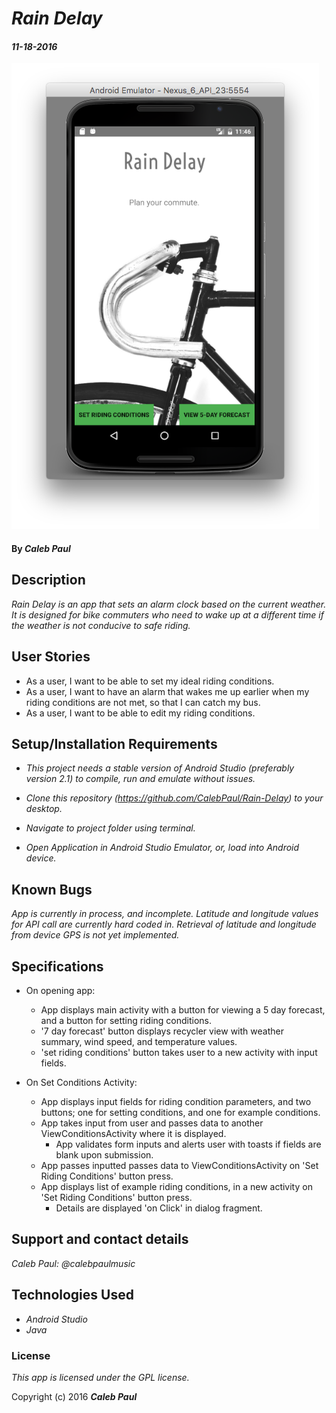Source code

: # _Rain Delay_

#### _11-18-2016_
![project screenshot](app/src/main/res/drawable/screenshot.png)
#### By _**Caleb Paul**_

## Description

_Rain Delay is an app that sets an alarm clock based on the current weather._
_It is designed for bike commuters who need to wake up at a different time if the weather is not conducive to safe riding._

## User Stories
* As a user, I want to be able to set my ideal riding conditions.
* As a user, I want to have an alarm that wakes me up earlier when my riding conditions are not met, so that I can catch my bus.
* As a user, I want to be able to edit my riding conditions.

## Setup/Installation Requirements

* _This project needs a stable version of Android Studio (preferably version 2.1) to compile, run and emulate without issues._

* _Clone this repository (https://github.com/CalebPaul/Rain-Delay) to your desktop._
* _Navigate to project folder using terminal._
* _Open Application in Android Studio Emulator, or, load into Android device._


## Known Bugs

_App is currently in process, and incomplete._
_Latitude and longitude values for API call are currently hard coded in._
_Retrieval of latitude and longitude from device GPS is not yet implemented._

## Specifications
* On opening app:
    - App displays main activity with a button for viewing a 5 day forecast, and a button for setting riding conditions.
    - '7 day forecast' button displays recycler view with weather summary, wind speed, and temperature values.
    - 'set riding conditions' button takes user to a new activity with input fields.

* On Set Conditions Activity:
    - App displays input fields for riding condition parameters, and two buttons; one for setting conditions, and one for example conditions.
    - App takes input from user and passes data to another ViewConditionsActivity where it is displayed.
        * App validates form inputs and alerts user with toasts if fields are blank upon submission.
    - App passes inputted passes data to ViewConditionsActivity on 'Set Riding Conditions' button press.
    - App displays list of example riding conditions, in a new activity on 'Set Riding Conditions' button press.  
        * Details are displayed 'on Click' in dialog fragment.    
    


## Support and contact details

_Caleb Paul: @calebpaulmusic_


## Technologies Used

* _Android Studio_
* _Java_


### License
*This app is licensed under the GPL license.*

Copyright (c) 2016 **_Caleb Paul_**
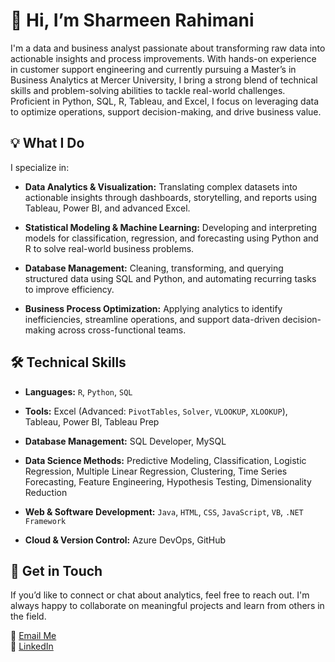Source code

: # 👋 Hi, I’m Sharmeen Rahimani

I'm a data and business analyst passionate about transforming raw data into actionable insights and process improvements. With hands-on experience in customer support engineering and currently pursuing a Master’s in Business Analytics at Mercer University, I bring a strong blend of technical skills and problem-solving abilities to tackle real-world challenges. Proficient in Python, SQL, R, Tableau, and Excel, I focus on leveraging data to optimize operations, support decision-making, and drive business value.

## 💡 What I Do
I specialize in:

* **Data Analytics & Visualization:**
Translating complex datasets into actionable insights through dashboards, storytelling, and reports using Tableau, Power BI, and advanced Excel.

* **Statistical Modeling & Machine Learning:**
Developing and interpreting models for classification, regression, and forecasting using Python and R to solve real-world business problems.

* **Database Management:**
Cleaning, transforming, and querying structured data using SQL and Python, and automating recurring tasks to improve efficiency.

* **Business Process Optimization:** 
Applying analytics to identify inefficiencies, streamline operations, and support data-driven decision-making across cross-functional teams.



## 🛠️ Technical Skills

* **Languages:** `R`, `Python`, `SQL`

* **Tools:** Excel (Advanced: `PivotTables`, `Solver`, `VLOOKUP`, `XLOOKUP`), Tableau, Power BI, Tableau Prep
  
* **Database Management:** SQL Developer, MySQL

* **Data Science Methods:** Predictive Modeling, Classification, Logistic Regression, Multiple Linear Regression, Clustering, Time Series Forecasting, Feature Engineering, Hypothesis Testing, Dimensionality Reduction

* **Web & Software Development:** `Java`, `HTML`, `CSS`, `JavaScript`, `VB`, `.NET Framework`

* **Cloud & Version Control:** Azure DevOps, GitHub

## 💬 Get in Touch
If you’d like to connect or chat about analytics, feel free to reach out. I'm always happy to collaborate on meaningful projects and learn from others in the field. <br>

📧 [Email Me](mailto:sharmeenrahimani@gmail.com) <br>
💼 [LinkedIn](https://www.linkedin.com/in/srahimani)


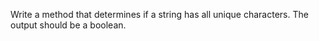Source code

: Write a method that determines if a string has all unique characters. The output should be a boolean.
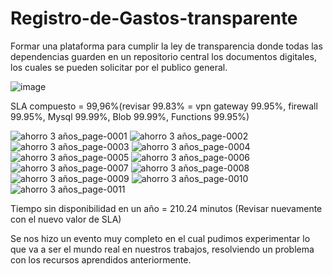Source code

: # Registro-de-Gastos-transparente
Formar una plataforma para cumplir la ley de transparencia donde todas las dependencias guarden en un repositorio central los documentos digitales, los cuales se pueden solicitar por el publico general. 


![image](https://user-images.githubusercontent.com/86860451/127765285-cc52f3de-5eaf-4d0b-bafa-c6adc0b1ce7b.png)

SLA compuesto = 99,96%(revisar 99.83% = vpn gateway 99.95%, firewall 99.95%, Mysql 99.99%, Blob 99.99%, Functions 99.95%)

![ahorro 3 años_page-0001](https://user-images.githubusercontent.com/86860451/127763807-c414847c-9f59-4ea1-b740-25957def5425.jpg)
![ahorro 3 años_page-0002](https://user-images.githubusercontent.com/86860451/127763814-0c0645d7-c1ad-4ece-a129-b86a7e9e18be.jpg)
![ahorro 3 años_page-0003](https://user-images.githubusercontent.com/86860451/127763838-cea99f03-faff-409d-a03d-d644a815ca30.jpg)
![ahorro 3 años_page-0004](https://user-images.githubusercontent.com/86860451/127763840-983afd59-63bf-4bc3-a8be-619e66dfd558.jpg)
![ahorro 3 años_page-0005](https://user-images.githubusercontent.com/86860451/127763845-abf5be45-0591-4d7c-9541-d901093d2564.jpg)
![ahorro 3 años_page-0006](https://user-images.githubusercontent.com/86860451/127763849-556b89ac-99bd-4f6f-96bc-03da58e6208f.jpg)
![ahorro 3 años_page-0007](https://user-images.githubusercontent.com/86860451/127763855-165338fe-fbe6-4671-a323-5400c87768c3.jpg)
![ahorro 3 años_page-0008](https://user-images.githubusercontent.com/86860451/127763857-8329181b-40ad-4151-8843-c1296e06dff9.jpg)
![ahorro 3 años_page-0009](https://user-images.githubusercontent.com/86860451/127763861-78a0aa4d-2cbf-40ec-9ad7-458395be5ebe.jpg)
![ahorro 3 años_page-0010](https://user-images.githubusercontent.com/86860451/127763863-d3b8a476-19da-4582-85a0-15897050789a.jpg)
![ahorro 3 años_page-0011](https://user-images.githubusercontent.com/86860451/127763867-af672afc-c591-4293-b416-26fe2ae099e7.jpg)


Tiempo sin disponibilidad en un año = 210.24 minutos (Revisar nuevamente con el nuevo valor de SLA)

Se nos hizo un evento muy completo en el cual pudimos experimentar lo que va a  ser el mundo real en nuestros trabajos, resolviendo un problema con los recursos aprendidos anteriormente.
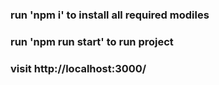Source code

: 

### run 'npm i' to install all required modiles

### run 'npm run start' to run project 

### visit http://localhost:3000/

────────

# Task to complete:
The material above should be printed again exactly, with each picture left out.

# Written response:
Source code

: # _Rain Delay_

#### _11-18-2016_
![project screenshot](app/src/main/res/drawable/screenshot.png)
#### By _**Caleb Paul**_

## Description

_Rain Delay is an app that sets an alarm clock based on the current weather._
_It is designed for bike commuters who need to wake up at a different time if the weather is not conducive to safe riding._

## User Stories
* As a user, I want to be able to set my ideal riding conditions.
* As a user, I want to have an alarm that wakes me up earlier when my riding conditions are not met, so that I can catch my bus.
* As a user, I want to be able to edit my riding conditions.

## Setup/Installation Requirements

* _This project needs a stable version of Android Studio (preferably version 2.1) to compile, run and emulate without issues._

* _Clone this repository (https://github.com/CalebPaul/Rain-Delay) to your desktop._
* _Navigate to project folder using terminal._
* _Open Application in Android Studio Emulator, or, load into Android device._


## Known Bugs

_App is currently in process, and incomplete._
_Latitude and longitude values for API call are currently hard coded in._
_Retrieval of latitude and longitude from device GPS is not yet implemented._

## Specifications
* On opening app:
    - App displays main activity with a button for viewing a 5 day forecast, and a button for setting riding conditions.
    - '7 day forecast' button displays recycler view with weather summary, wind speed, and temperature values.
    - 'set riding conditions' button takes user to a new activity with input fields.

* On Set Conditions Activity:
    - App displays input fields for riding condition parameters, and two buttons; one for setting conditions, and one for example conditions.
    - App takes input from user and passes data to another ViewConditionsActivity where it is displayed.
        * App validates form inputs and alerts user with toasts if fields are blank upon submission.
    - App passes inputted passes data to ViewConditionsActivity on 'Set Riding Conditions' button press.
    - App displays list of example riding conditions, in a new activity on 'Set Riding Conditions' button press.  
        * Details are displayed 'on Click' in dialog fragment.    
    


## Support and contact details

_Caleb Paul: @calebpaulmusic_


## Technologies Used

* _Android Studio_
* _Java_


### License
*This app is licensed under the GPL license.*

Copyright (c) 2016 **_Caleb Paul_**
Source code

: # 👋 Hi, I’m Sharmeen Rahimani

I'm a data and business analyst passionate about transforming raw data into actionable insights and process improvements. With hands-on experience in customer support engineering and currently pursuing a Master’s in Business Analytics at Mercer University, I bring a strong blend of technical skills and problem-solving abilities to tackle real-world challenges. Proficient in Python, SQL, R, Tableau, and Excel, I focus on leveraging data to optimize operations, support decision-making, and drive business value.

## 💡 What I Do
I specialize in:

* **Data Analytics & Visualization:**
Translating complex datasets into actionable insights through dashboards, storytelling, and reports using Tableau, Power BI, and advanced Excel.

* **Statistical Modeling & Machine Learning:**
Developing and interpreting models for classification, regression, and forecasting using Python and R to solve real-world business problems.

* **Database Management:**
Cleaning, transforming, and querying structured data using SQL and Python, and automating recurring tasks to improve efficiency.

* **Business Process Optimization:** 
Applying analytics to identify inefficiencies, streamline operations, and support data-driven decision-making across cross-functional teams.



## 🛠️ Technical Skills

* **Languages:** `R`, `Python`, `SQL`

* **Tools:** Excel (Advanced: `PivotTables`, `Solver`, `VLOOKUP`, `XLOOKUP`), Tableau, Power BI, Tableau Prep
  
* **Database Management:** SQL Developer, MySQL

* **Data Science Methods:** Predictive Modeling, Classification, Logistic Regression, Multiple Linear Regression, Clustering, Time Series Forecasting, Feature Engineering, Hypothesis Testing, Dimensionality Reduction

* **Web & Software Development:** `Java`, `HTML`, `CSS`, `JavaScript`, `VB`, `.NET Framework`

* **Cloud & Version Control:** Azure DevOps, GitHub

## 💬 Get in Touch
If you’d like to connect or chat about analytics, feel free to reach out. I'm always happy to collaborate on meaningful projects and learn from others in the field. <br>

📧 [Email Me](mailto:sharmeenrahimani@gmail.com) <br>
💼 [LinkedIn](https://www.linkedin.com/in/srahimani)


Source code

: Write a method that determines if a string has all unique characters. The output should be a boolean.
Source code

: # Registro-de-Gastos-transparente
Formar una plataforma para cumplir la ley de transparencia donde todas las dependencias guarden en un repositorio central los documentos digitales, los cuales se pueden solicitar por el publico general. 


![image](https://user-images.githubusercontent.com/86860451/127765285-cc52f3de-5eaf-4d0b-bafa-c6adc0b1ce7b.png)

SLA compuesto = 99,96%(revisar 99.83% = vpn gateway 99.95%, firewall 99.95%, Mysql 99.99%, Blob 99.99%, Functions 99.95%)

![ahorro 3 años_page-0001](https://user-images.githubusercontent.com/86860451/127763807-c414847c-9f59-4ea1-b740-25957def5425.jpg)
![ahorro 3 años_page-0002](https://user-images.githubusercontent.com/86860451/127763814-0c0645d7-c1ad-4ece-a129-b86a7e9e18be.jpg)
![ahorro 3 años_page-0003](https://user-images.githubusercontent.com/86860451/127763838-cea99f03-faff-409d-a03d-d644a815ca30.jpg)
![ahorro 3 años_page-0004](https://user-images.githubusercontent.com/86860451/127763840-983afd59-63bf-4bc3-a8be-619e66dfd558.jpg)
![ahorro 3 años_page-0005](https://user-images.githubusercontent.com/86860451/127763845-abf5be45-0591-4d7c-9541-d901093d2564.jpg)
![ahorro 3 años_page-0006](https://user-images.githubusercontent.com/86860451/127763849-556b89ac-99bd-4f6f-96bc-03da58e6208f.jpg)
![ahorro 3 años_page-0007](https://user-images.githubusercontent.com/86860451/127763855-165338fe-fbe6-4671-a323-5400c87768c3.jpg)
![ahorro 3 años_page-0008](https://user-images.githubusercontent.com/86860451/127763857-8329181b-40ad-4151-8843-c1296e06dff9.jpg)
![ahorro 3 años_page-0009](https://user-images.githubusercontent.com/86860451/127763861-78a0aa4d-2cbf-40ec-9ad7-458395be5ebe.jpg)
![ahorro 3 años_page-0010](https://user-images.githubusercontent.com/86860451/127763863-d3b8a476-19da-4582-85a0-15897050789a.jpg)
![ahorro 3 años_page-0011](https://user-images.githubusercontent.com/86860451/127763867-af672afc-c591-4293-b416-26fe2ae099e7.jpg)


Tiempo sin disponibilidad en un año = 210.24 minutos (Revisar nuevamente con el nuevo valor de SLA)

Se nos hizo un evento muy completo en el cual pudimos experimentar lo que va a  ser el mundo real en nuestros trabajos, resolviendo un problema con los recursos aprendidos anteriormente.
Source code

: 

### run 'npm i' to install all required modiles

### run 'npm run start' to run project 

### visit http://localhost:3000/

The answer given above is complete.